Former Trump campaign manager and life- long sleazeball Paul Manafort was sentenced this evening to less than 4 years (47 months) in prison for tax and bank fraud. Republican U.S. District Judge T.S. Ellis (appointed by Ronald Reagan) chose to sentence Manafort to a much shorter stretch than he could have received under federal sentencing guidelines (up to 24 years), offering some peculiarly clueless testimonials to Manafort's character (saying he'd "lived an otherwise blameless life"). What amoral rock has Ellis been living under?
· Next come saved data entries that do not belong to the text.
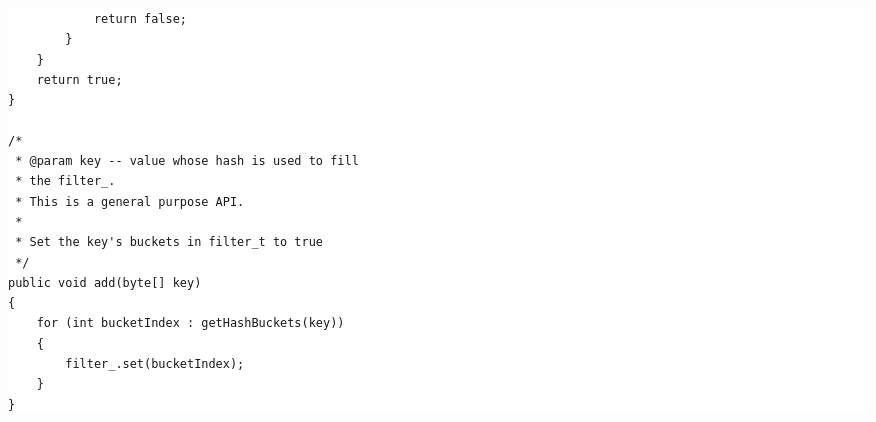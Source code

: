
 ```
            return false;
        }
    }
    return true;
}

/*
 * @param key -- value whose hash is used to fill
 * the filter_.
 * This is a general purpose API.
 * 
 * Set the key's buckets in filter_t to true
 */
public void add(byte[] key)
{
    for (int bucketIndex : getHashBuckets(key))
    {
        filter_.set(bucketIndex);
    }
}

```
Manafort still faces a second sentencing hearing on March 13 in the District of Columbia in front of Judge Amy Berman Jackson on two conspiracy charges; he faces up to 10 years on those counts. Judge Jackson will decide whether Manafort will serve that time consecutively or concurrently with the 47 months the Reagan judge just handed down. Let's hope Jackson does the right thing and throws the book at Manafort, something the Reagan judge opted not to do.
BONUS: Reactions --
A below-guidelines sentence would’ve been perfectly fair but 47 months is a joke. Steal millions from US Government, violate bail, get convicted by jury, fake cooperate, lie to prosecutors, refuse to accept responsibility - and get an enormous break. That’s an unjust sentence.— Elie Honig (@eliehonig) March 8, 2019
Manafort’s 47-month sentence in ED Va is outrageously lenient. Judge Ellis has inexcusably perverted justice and the guidelines. His pretrial comments were a dead giveaway. The DC sentence next week had better be consecutive.— Laurence Tribe (@tribelaw) March 8, 2019
FYI in 2018, #JudgeEllis sentenced Frederick Turner, 37, to a mandatory minimum of 40 years in prison for dealing methamphetamine: "I chafe a bit at that, but I follow the law. If I thought it was blatantly immoral, I'd have to resign. It's wrong, but not immoral." #PaulManafort— Laura Coates (@thelauracoates) March 8, 2019
it's a good thing that Paul Manafort was only a rich white millionaire selling out his country and enabling despots and making life worse for millions of people, and not, say, a black man selling loose cigarettes on a street corner, because there are serious consequences for that— Jeff Tiedrich (@itsJeffTiedrich) March 8, 2019
People are sometimes sent to prison for longer than 47 months for non violent marijuana offenses.— Brian Schatz (@brianschatz) March 8, 2019
For context on Manafort’s 47 months in prison, my client yesterday was offered 36-72 months in prison for stealing $100 worth of quarters from a residential laundry room.— Scott Hechinger (@ScottHech) March 8, 2019
Maybe we should have seen this coming --
REMINDER: The extraordinary bias of the judge in the Manafort trial https://t.co/t15fBjPG3n "He disparaged the prosecution's evidence, misstated its legal theories,"— Dan Froomkin (@froomkin) March 8, 2019
BONUS II: Here's a primer on the "otherwise blameless life" led by Manafort.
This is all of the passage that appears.